- Opening Delimiter -

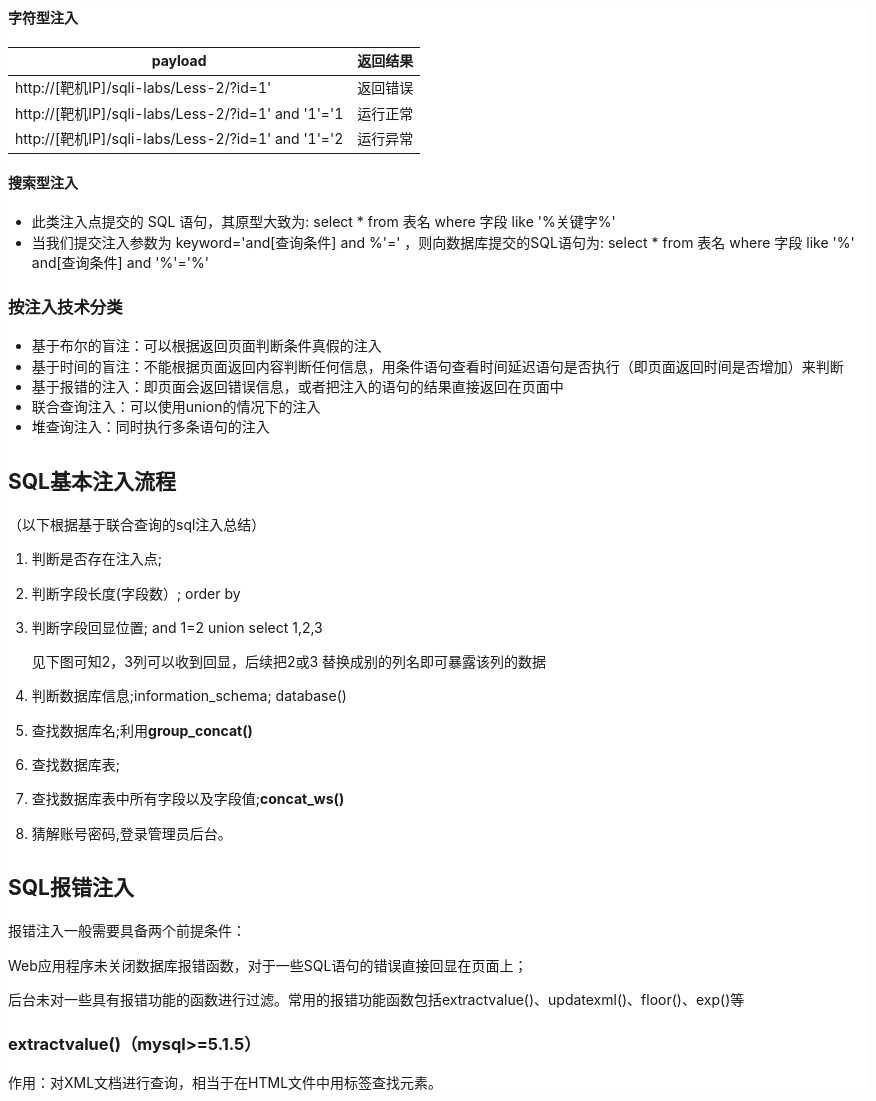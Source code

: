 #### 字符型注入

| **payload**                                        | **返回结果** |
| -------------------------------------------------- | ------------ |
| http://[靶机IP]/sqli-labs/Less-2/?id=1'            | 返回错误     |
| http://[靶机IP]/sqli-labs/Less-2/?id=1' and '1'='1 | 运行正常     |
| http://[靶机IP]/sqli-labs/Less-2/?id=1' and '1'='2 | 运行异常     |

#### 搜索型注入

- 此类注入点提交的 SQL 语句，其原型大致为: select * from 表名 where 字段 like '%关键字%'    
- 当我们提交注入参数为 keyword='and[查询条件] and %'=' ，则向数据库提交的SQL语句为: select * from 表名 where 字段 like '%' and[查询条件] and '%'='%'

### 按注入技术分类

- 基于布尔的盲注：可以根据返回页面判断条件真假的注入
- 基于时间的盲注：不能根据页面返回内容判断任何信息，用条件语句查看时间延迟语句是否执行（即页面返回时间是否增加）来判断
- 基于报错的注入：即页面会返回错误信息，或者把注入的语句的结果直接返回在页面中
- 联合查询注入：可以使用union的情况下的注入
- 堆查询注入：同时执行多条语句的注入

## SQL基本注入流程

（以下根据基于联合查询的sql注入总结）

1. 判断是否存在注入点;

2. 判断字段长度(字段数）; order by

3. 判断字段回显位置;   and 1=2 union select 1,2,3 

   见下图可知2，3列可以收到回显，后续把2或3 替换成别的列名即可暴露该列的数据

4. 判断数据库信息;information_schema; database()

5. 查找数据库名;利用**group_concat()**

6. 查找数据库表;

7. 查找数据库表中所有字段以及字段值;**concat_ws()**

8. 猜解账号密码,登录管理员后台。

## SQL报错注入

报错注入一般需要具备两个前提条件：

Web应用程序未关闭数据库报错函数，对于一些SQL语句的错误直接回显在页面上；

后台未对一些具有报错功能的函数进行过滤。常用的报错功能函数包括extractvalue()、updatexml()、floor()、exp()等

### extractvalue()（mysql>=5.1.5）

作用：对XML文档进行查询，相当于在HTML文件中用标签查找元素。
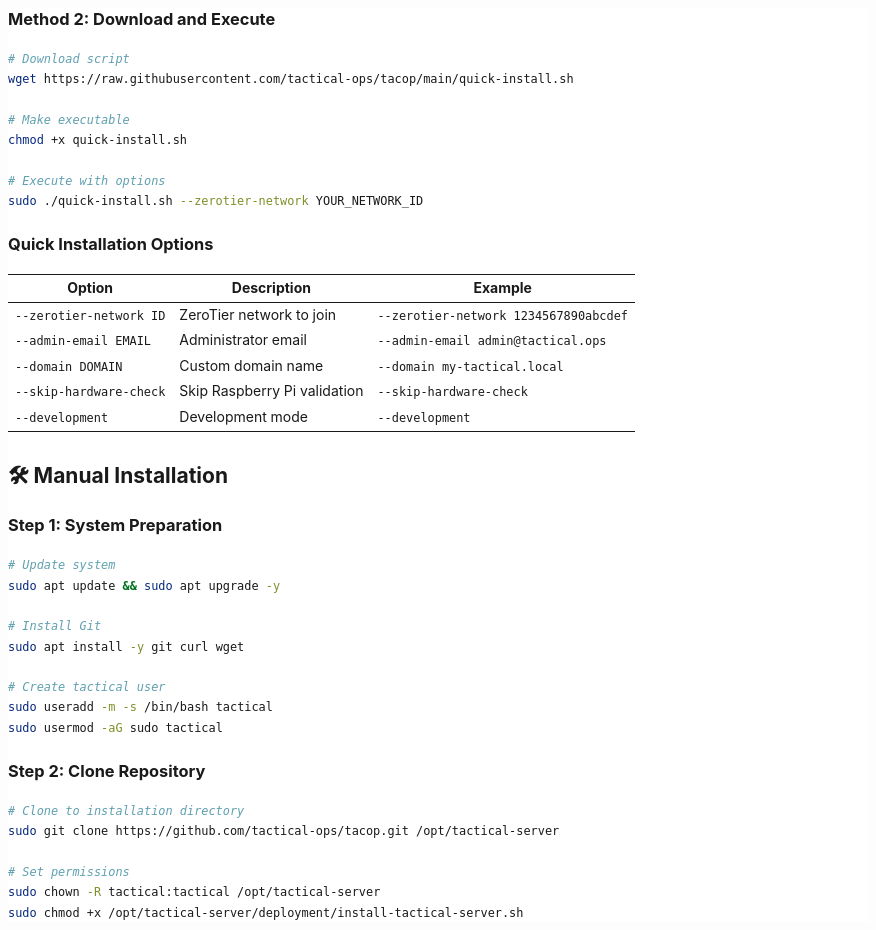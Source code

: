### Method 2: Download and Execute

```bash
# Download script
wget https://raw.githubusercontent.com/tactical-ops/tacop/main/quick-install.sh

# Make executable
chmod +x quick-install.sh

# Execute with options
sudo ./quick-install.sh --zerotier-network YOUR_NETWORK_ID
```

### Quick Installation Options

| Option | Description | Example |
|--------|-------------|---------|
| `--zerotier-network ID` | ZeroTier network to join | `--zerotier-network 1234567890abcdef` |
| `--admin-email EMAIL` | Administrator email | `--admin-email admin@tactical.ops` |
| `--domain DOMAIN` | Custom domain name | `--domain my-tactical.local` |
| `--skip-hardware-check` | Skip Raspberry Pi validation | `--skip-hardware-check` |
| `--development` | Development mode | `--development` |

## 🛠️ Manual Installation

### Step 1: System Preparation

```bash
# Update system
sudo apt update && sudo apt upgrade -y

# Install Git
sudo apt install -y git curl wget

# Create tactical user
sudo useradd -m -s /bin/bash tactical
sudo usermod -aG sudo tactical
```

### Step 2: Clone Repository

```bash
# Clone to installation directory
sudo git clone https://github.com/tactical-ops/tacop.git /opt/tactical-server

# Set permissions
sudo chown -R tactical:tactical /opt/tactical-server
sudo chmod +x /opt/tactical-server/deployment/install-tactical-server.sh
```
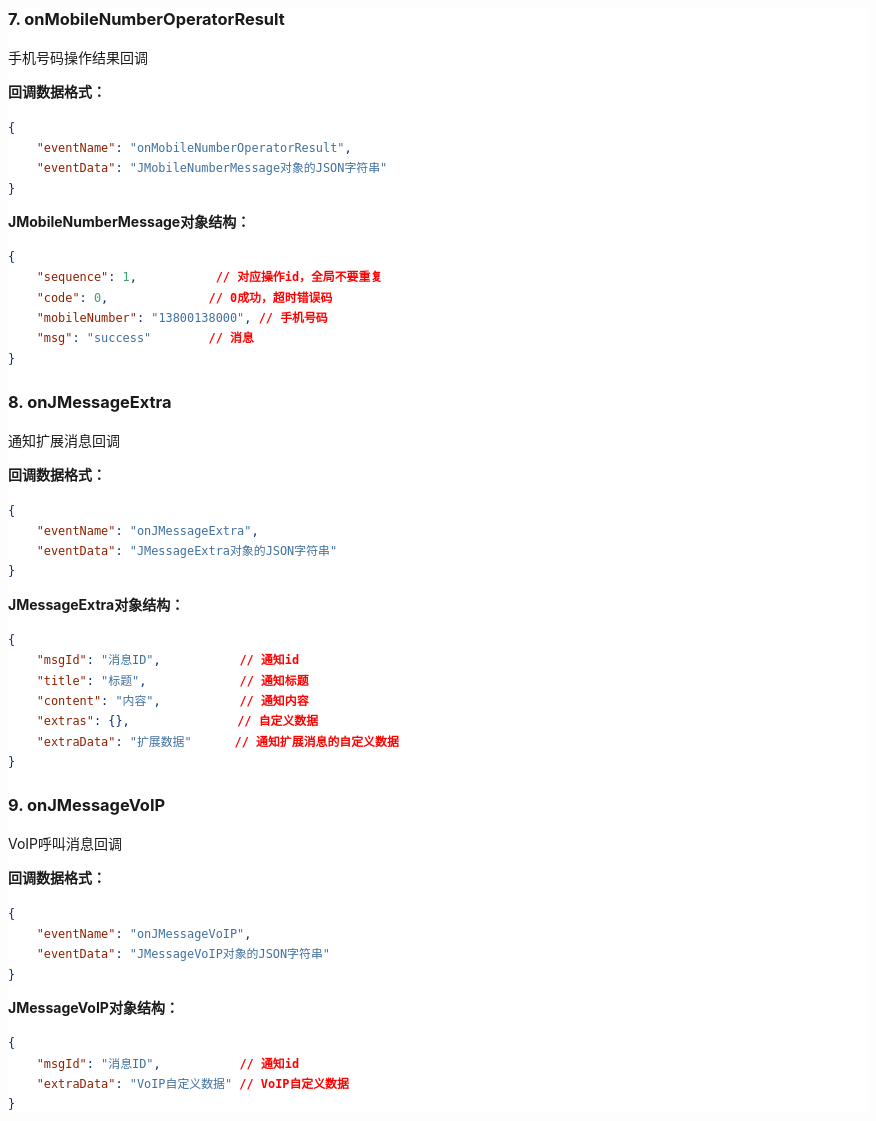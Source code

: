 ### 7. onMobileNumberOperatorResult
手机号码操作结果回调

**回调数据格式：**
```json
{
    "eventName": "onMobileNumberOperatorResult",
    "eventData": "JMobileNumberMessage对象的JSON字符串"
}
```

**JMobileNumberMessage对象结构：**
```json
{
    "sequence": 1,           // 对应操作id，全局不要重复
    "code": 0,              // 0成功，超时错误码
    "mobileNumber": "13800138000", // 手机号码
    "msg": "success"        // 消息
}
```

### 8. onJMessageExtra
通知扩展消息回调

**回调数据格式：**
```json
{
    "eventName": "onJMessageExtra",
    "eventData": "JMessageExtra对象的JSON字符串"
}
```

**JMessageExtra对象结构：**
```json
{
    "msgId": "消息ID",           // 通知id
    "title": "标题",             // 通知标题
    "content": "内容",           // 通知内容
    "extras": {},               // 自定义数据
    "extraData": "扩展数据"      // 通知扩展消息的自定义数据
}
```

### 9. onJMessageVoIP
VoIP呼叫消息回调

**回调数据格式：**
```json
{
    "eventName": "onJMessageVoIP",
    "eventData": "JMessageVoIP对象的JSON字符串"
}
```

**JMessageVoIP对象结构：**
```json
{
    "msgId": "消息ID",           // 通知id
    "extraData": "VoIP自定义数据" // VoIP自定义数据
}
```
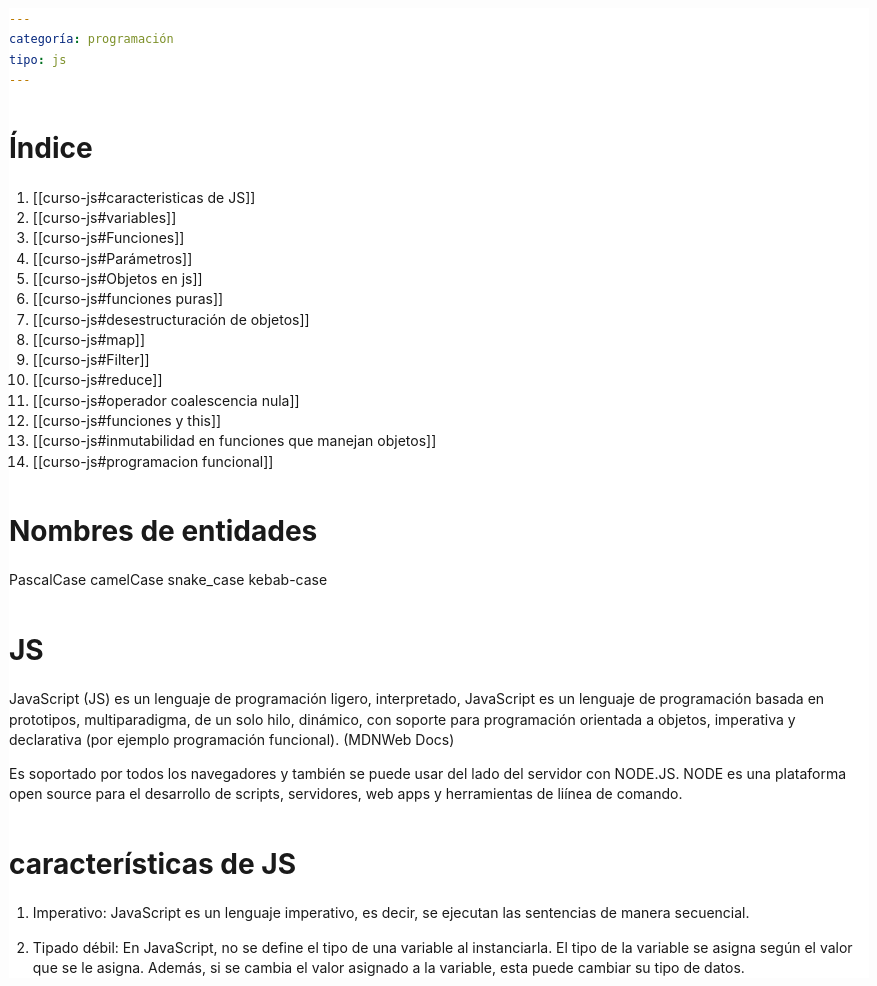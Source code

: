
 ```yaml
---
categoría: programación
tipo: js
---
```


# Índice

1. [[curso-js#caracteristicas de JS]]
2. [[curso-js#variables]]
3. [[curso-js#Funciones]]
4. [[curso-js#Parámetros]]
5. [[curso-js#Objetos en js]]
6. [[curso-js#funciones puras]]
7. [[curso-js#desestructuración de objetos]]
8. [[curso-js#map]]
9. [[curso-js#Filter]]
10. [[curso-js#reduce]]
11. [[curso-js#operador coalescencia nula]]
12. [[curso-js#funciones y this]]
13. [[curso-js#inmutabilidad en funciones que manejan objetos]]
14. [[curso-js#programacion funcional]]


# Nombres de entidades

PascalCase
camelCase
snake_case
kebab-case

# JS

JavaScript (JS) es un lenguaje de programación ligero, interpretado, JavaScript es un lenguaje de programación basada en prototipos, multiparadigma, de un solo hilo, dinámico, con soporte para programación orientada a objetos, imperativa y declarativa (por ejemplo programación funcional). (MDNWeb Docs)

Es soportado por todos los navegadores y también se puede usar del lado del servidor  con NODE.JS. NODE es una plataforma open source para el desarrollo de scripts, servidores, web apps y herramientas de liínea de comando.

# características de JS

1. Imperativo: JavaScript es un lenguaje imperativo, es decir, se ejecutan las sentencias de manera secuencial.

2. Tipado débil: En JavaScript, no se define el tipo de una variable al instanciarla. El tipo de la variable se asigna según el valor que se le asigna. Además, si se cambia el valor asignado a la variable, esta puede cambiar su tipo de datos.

- Closing Delimiter -

§ Assignment
If a line in the listing includes the word "chmod", it counts; report the number of such lines and nothing else.

§ Solution
2